Janet Menard, Ph.D. Department of Psychology, Queen's University

Mapping the neural correlates of fear and anxiety

A major focus of my research is to map the neuroantatomical and neuropharmacological correlates of fear-related behaviors in the rat. Although early theories sought to localize fear or anxiety to a specific region in the brain (e.g., amygdala or septal nucleus), evidence increasingly suggests that different fear-related behaviors have different underlying neural mechanisms (reviewed in Menard & Treit, 1999; Treit & Menard, 2000). For example, using intra-cerebral drug infusions, I was able to show that rats' defensive burying in the shock-probe burying test and their open-arm avoidance in the elevated plus-maze are differentially regulated by distinct receptor systems within the septal nucleus and dorsal hippocampus. Defensive burying (but not open-arm avoidance) is regulated by septal NMDA and 5-HT1A receptors, whereas open-arm avoidance (but not burying behavior) is regulated by hippocampal benzodiazepine and 5-HT1A receptors (Menard & Treit, 1998, 2000, 2001). Open-arm avoidance is also regulated by a population of septal non-NMDA receptors that receives glutamatergic projections from the dorsal hippocampus, and this particular projection path does not play a role in the burying (Menard & Treit 2000, 2001). Although complex, these behavioral dissociations suggest that functionally distinct, parallel pathways in the brain differentially regulate different aspects of fear or anxiety. What these different aspects are or, indeed, how these different pathways interact to promote adaptive defensive responding under different environmental contexts is not clear. What is clear is that over reliance on a single behavioral measure of 'fear' or 'anxiety' will result in a relatively impoverished account into the neurobiology of fear and anxiety.

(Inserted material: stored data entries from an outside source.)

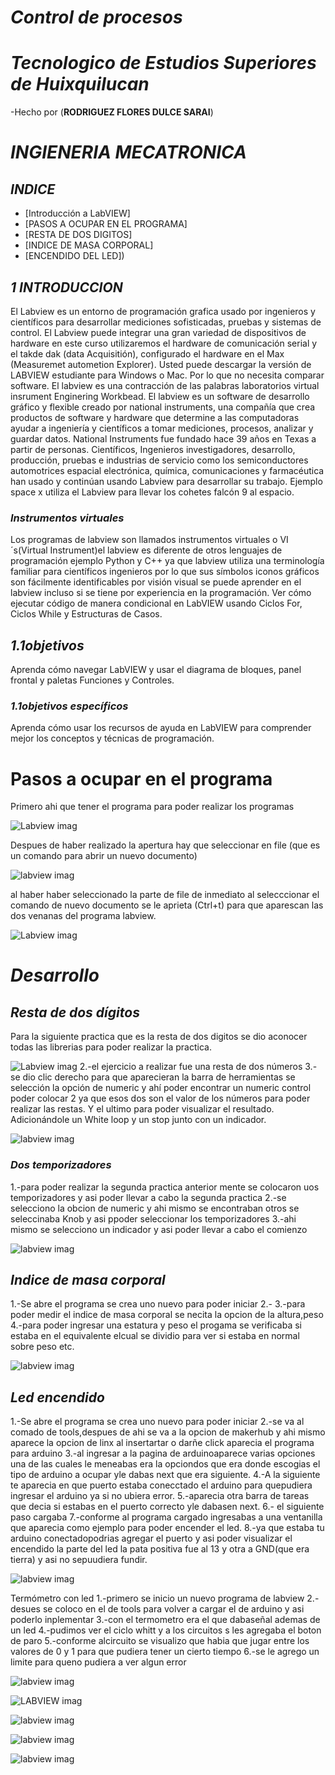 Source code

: # *Control de procesos*
# *Tecnologico de Estudios Superiores de Huixquilucan*
-Hecho por (**RODRIGUEZ FLORES DULCE SARAI**)
# *INGIENERIA MECATRONICA*

## *INDICE*
- [Introducción a LabVIEW]
- [PASOS A OCUPAR EN EL PROGRAMA]
- [RESTA DE DOS DIGITOS]
- [INDICE DE MASA CORPORAL]
- [ENCENDIDO DEL LED])

## *1 INTRODUCCION*
El Labview es un entorno de programación grafica usado por ingenieros y científicos para desarrollar mediciones sofisticadas, pruebas y sistemas de control. El Labview puede integrar una gran variedad de dispositivos de hardware en este curso utilizaremos el hardware de comunicación serial y el takde dak (data Acquisitión), configurado el hardware en el Max (Measuremet autometion Explorer).
Usted puede descargar la versión de LABVIEW estudiante para Windows o Mac. Por lo que no necesita comparar software.
El labview es una contracción de las palabras laboratorios virtual insrument Enginering Workbead.
El labview es un software de desarrollo gráfico y flexible creado por national instruments, una compañía que crea productos de software y hardware que determine a las computadoras ayudar a ingeniería y científicos a tomar mediciones, procesos, analizar y guardar datos.
National Instruments fue fundado hace 39 años en Texas a partir de personas.
Científicos, Ingenieros investigadores, desarrollo, producción, pruebas e industrias de servicio como los semiconductores automotrices espacial electrónica, química, comunicaciones y farmacéutica han usado y continúan usando Labview para desarrollar su trabajo.
Ejemplo space x utiliza el Labview para llevar los cohetes falcón 9 al espacio.

### *Instrumentos virtuales*
Los programas de labview son llamados instrumentos virtuales o VI´s(Virtual Instrument)el labview es diferente de otros lenguajes de programación ejemplo Python y C++ ya que labview utiliza una terminología familiar para científicos ingenieros por lo que sus símbolos iconos gráficos son fácilmente identificables por visión visual se puede aprender en el labview incluso si se tiene por experiencia en la programación.
Ver cómo ejecutar código de manera condicional en LabVIEW usando Ciclos For, Ciclos While y Estructuras de Casos.

## *1.1objetivos*
Aprenda cómo navegar LabVIEW y usar el diagrama de bloques, panel frontal y paletas Funciones y Controles.



### *1.1objetivos específicos* 
Aprenda cómo usar los recursos de ayuda en LabVIEW para comprender mejor los conceptos y técnicas de programación.

# **Pasos a ocupar en el programa**
Primero ahi que tener el programa  para poder realizar los programas 

![Labview imag](https://github.com/dulce1218/contor-de-procesos-1/blob/master/CONTROL%20DE%20PROCESOS/01.png?raw=true)

Despues de haber realizado la apertura  hay que seleccionar en file (que es un comando para abrir un nuevo documento)

![labview imag](https://github.com/dulce1218/contor-de-procesos-1/blob/master/CONTROL%20DE%20PROCESOS/02.png?raw=true)

al haber haber seleccionado la parte de file de inmediato al selecccionar el comando de nuevo documento se le aprieta (Ctrl+t) para que aparescan las dos venanas del programa labview.

![Labview imag](https://github.com/dulce1218/contor-de-procesos-1/blob/master/CONTROL%20DE%20PROCESOS/pas1.png?raw=true)

# *Desarrollo*
## *Resta de dos dígitos*
Para la siguiente practica que es la resta de dos digitos se dio aconocer todas las librerias para poder realizar la practica. 

![Labview imag](https://github.com/dulce1218/contor-de-procesos-1/blob/master/CONTROL%20DE%20PROCESOS/03.png?raw=true)
2.-el ejercicio a realizar fue una resta de dos números 
3.-se dio clic derecho para que aparecieran la barra de herramientas se selección la opción de numeric y ahí poder encontrar un numeric control poder colocar 2 ya que esos dos son el valor de los números para poder realizar las restas. Y el ultimo para poder visualizar el resultado. Adicionándole un White loop y un stop junto con un indicador.

 ![labview imag](https://github.com/dulce1218/contor-de-procesos-1/blob/master/CONTROL%20DE%20PROCESOS/practica1.png?raw=true)

### *Dos temporizadores* 
1.-para poder realizar la segunda practica anterior mente se colocaron uos temporizadores y asi poder llevar a cabo la segunda practica
2.-se selecciono la obcion de numeric y ahi mismo se encontraban otros se seleccinaba Knob y asi ppoder seleccionar los temporizadores
3.-ahi mismo se selecciono un indicador y asi  poder llevar a cabo el comienzo

![labview imag](https://github.com/dulce1218/contor-de-procesos-1/blob/master/CONTROL%20DE%20PROCESOS/1.1.png?raw=true)

## *Indice de masa corporal*

1.-Se abre el programa se crea uno nuevo para poder iniciar
2.-
3.-para poder medir el indice de masa corporal se necita la opcion de la altura,peso
4.-para poder ingresar una estatura y peso el progama se verificaba si estaba en el equivalente elcual se dividio para ver si estaba en  normal sobre peso etc.


![labview imag](https://github.com/dulce1218/contor-de-procesos-1/blob/master/CONTROL%20DE%20PROCESOS/practica2.png?raw=true)

## *Led encendido*
1.-Se abre el programa se crea uno nuevo para poder iniciar
2.-se va al comado de tools,despues de ahi se va a  la opcion de makerhub y ahi mismo aparece la opcion de linx al insertartar o darñe click aparecia el programa para arduino 
3.-al ingresar a la pagina de arduinoaparece varias opciones una de las cuales le meneabas era la opciondos que era donde escogias el tipo de arduino a ocupar yle dabas next que era siguiente.
4.-A la siguiente te aparecia en que puerto estaba conecctado el arduino para quepudiera ingresar el arduino ya si no ubiera error. 
5.-aparecia otra barra de tareas que decia si estabas en el puerto correcto yle dabasen next.
6.- el siguiente paso cargaba 
7.-conforme al programa cargado ingresabas a una ventanilla que aparecia como ejemplo para poder encender el led.
8.-ya que estaba tu arduino conectadopodrias agregar el puerto y asi poder visualizar el encendido la parte del led la pata positiva fue al 13 y otra a GND(que era tierra) y asi no sepuudiera fundir.

![labview imag](https://github.com/dulce1218/contor-de-procesos-1/blob/master/CONTROL%20DE%20PROCESOS/pracrica3.png?raw=true)



Termómetro con led 
1.-primero se inicio un nuevo programa de labview 
2.-desues se coloco en el de tools para volver a cargar el de arduino y asi poderlo inplementar 
3.-con el termometro era el que dabaseñal ademas de un led
4.-pudimos ver el ciclo whitt y a los circuitos s les agregaba el boton de paro
5.-conforme alcircuito se visualizo que habia que jugar entre los valores de 0 y 1 para que pudiera tener un cierto tiempo
6.-se le agrego un limite para queno pudiera a ver algun error


![labview imag](https://github.com/dulce1218/contor-de-procesos-1/blob/master/CONTROL%20DE%20PROCESOS/practica4.png?raw=true)
































![LABVIEW imag](https://github.com/dulce1218/contor-de-procesos-1/blob/master/CONTROL%20DE%20PROCESOS/practica6.png?raw=true)


























![labview imag](https://github.com/dulce1218/contor-de-procesos-1/blob/master/CONTROL%20DE%20PROCESOS/PRACTICA7.png?raw=true)




![labview imag](https://github.com/dulce1218/contor-de-procesos-1/blob/master/CONTROL%20DE%20PROCESOS/practica%209.png?raw=true)
















































![labview imag](https://github.com/dulce1218/contor-de-procesos-1/blob/master/CONTROL%20DE%20PROCESOS/PRACTICA%209%20MOTOR.png?raw=true)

These findings lay the groundwork for both current and future studies aimed at further elucidating the neurobiology of fear and anxiety. This work involves two inter-related approaches. First, using the septohippocampus as a starting point, I plan to continue exploring the neuroanatomy (and neuropharmacology) of rats' fear-related responses. For example, I plan to determine the involvement of various septohippocampal subregions (e.g., ventral hippocampus) and their respective input (e.g., entorhinal cortex) and output structures (e.g., anterior hypothalamus) in fear regulation. A major emphasis will be to determine the means of communication (e.g., neurochemical and neuropeptite) between structures that regulate fear expression, by using a combination of brain lesions, multi-site drug infusions and immunohistochemical techniques. Second, I plan to use a battery of behavioral tests as a means to tease out some of the aspects of fear or anxiety that may be governed by distinct circuitries in the brain. For example, some animal tests of fear expression, such as the burying test and resident intruder paradigms, measure rats' defensive responses toward a discrete threat stimulus that is clearly "present" in the animals' environment. Alternatively, other animal tests of fear expression, such as the plus-maze and cat-odor tests, involve more diffuse or "potential" threats. Current theories suggest that defensive responses to "potential" vs "present" threats are differentially represented in the brain, yet provide little by way of direct empirical support for this possibility. I plan to test this theory by determining whether responses to "present" (or "potential") threats share a similar neural basis. This type of research will permit a more refined analysis into how different circuits in the brain evaluate threatening stimuli and integrate this information into adaptive, contextually-specific defensive behavior. Ultimately, we may gain insight into how disregulation within these circuits results in aberrant levels of fearfulness.